→ **EXERCISE BRIEF**: Emit only the lines from the line containing "The following section" through the last line of the entries, unchanged.

◇ ◇ ◇ ◇ ◇ ◇ ◇

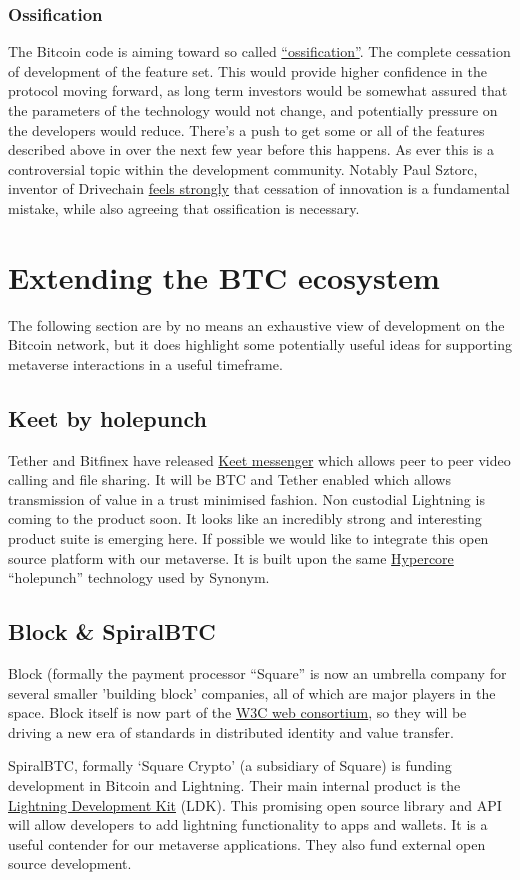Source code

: \subsubsection{Ossification}
The Bitcoin code is aiming toward so called \href{https://en.wikipedia.org/wiki/Protocol_ossification}{``ossification''}. The complete cessation of development of the feature set. This would provide higher confidence in the protocol moving forward, as long term investors would be somewhat assured that the parameters of the technology would not change, and potentially pressure on the developers would reduce. There's a push to get some or all of the features described above in over the next few year before this happens. As ever this is a controversial topic within the development community. Notably Paul Sztorc, inventor of Drivechain \href{https://www.truthcoin.info/blog/sc-vision/}{feels strongly} that cessation of innovation is a fundamental mistake, while also agreeing that ossification is necessary.
\section{Extending the BTC ecosystem }
The following section are by no means an exhaustive view of development on the Bitcoin network, but it does highlight some potentially useful ideas for supporting metaverse interactions in a useful timeframe.
\subsection{Keet by holepunch}
Tether and Bitfinex have released \href{https://keet.io/}{Keet messenger} which allows peer to peer video calling and file sharing. It will be BTC and Tether enabled which allows transmission of value in a trust minimised fashion. Non custodial Lightning is coming to the product soon. It looks like an incredibly strong and interesting product suite is emerging here. If possible we would like to integrate this open source platform with our metaverse. It is built upon the same \href{https://tether.to/en/tether-bitfinex-and-hypercore-launch-holepunch-a-platform-for-building-fully-encrypted-peer-to-peer-applications/}{Hypercore} ``holepunch'' technology used by Synonym.
\subsection{Block \& SpiralBTC}
Block (formally the payment processor ``Square'' is now an umbrella company for several smaller 'building block' companies, all of which are major players in the space. Block itself is now part of the \href{https://www.w3.org/Consortium/Member/List}{W3C web consortium}, so they will be driving a new era of standards in distributed identity and value transfer.\par
SpiralBTC, formally `Square Crypto' (a subsidiary of Square) is funding development in Bitcoin and Lightning. Their main internal product is the \href{https://spiral.xyz/blog/what-were-building-lightning-development-kit/}{Lightning Development Kit} (LDK). This promising open source library and API will allow developers to add lightning functionality to apps and wallets. It is a useful contender for our metaverse applications. They also fund external open source development.\par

◇ ◇ ◇ ◇ ◇ ◇ ◇

→ **ANSWER TO THIS PROBLEM**:
The following section are by no means an exhaustive view of development on the Bitcoin network, but it does highlight some potentially useful ideas for supporting metaverse interactions in a useful timeframe.
\subsection{Keet by holepunch}
Tether and Bitfinex have released \href{https://keet.io/}{Keet messenger} which allows peer to peer video calling and file sharing. It will be BTC and Tether enabled which allows transmission of value in a trust minimised fashion. Non custodial Lightning is coming to the product soon. It looks like an incredibly strong and interesting product suite is emerging here. If possible we would like to integrate this open source platform with our metaverse. It is built upon the same \href{https://tether.to/en/tether-bitfinex-and-hypercore-launch-holepunch-a-platform-for-building-fully-encrypted-peer-to-peer-applications/}{Hypercore} ``holepunch'' technology used by Synonym.
\subsection{Block \& SpiralBTC}
Block (formally the payment processor ``Square'' is now an umbrella company for several smaller 'building block' companies, all of which are major players in the space. Block itself is now part of the \href{https://www.w3.org/Consortium/Member/List}{W3C web consortium}, so they will be driving a new era of standards in distributed identity and value transfer.\par
SpiralBTC, formally `Square Crypto' (a subsidiary of Square) is funding development in Bitcoin and Lightning. Their main internal product is the \href{https://spiral.xyz/blog/what-were-building-lightning-development-kit/}{Lightning Development Kit} (LDK). This promising open source library and API will allow developers to add lightning functionality to apps and wallets. It is a useful contender for our metaverse applications. They also fund external open source development.\par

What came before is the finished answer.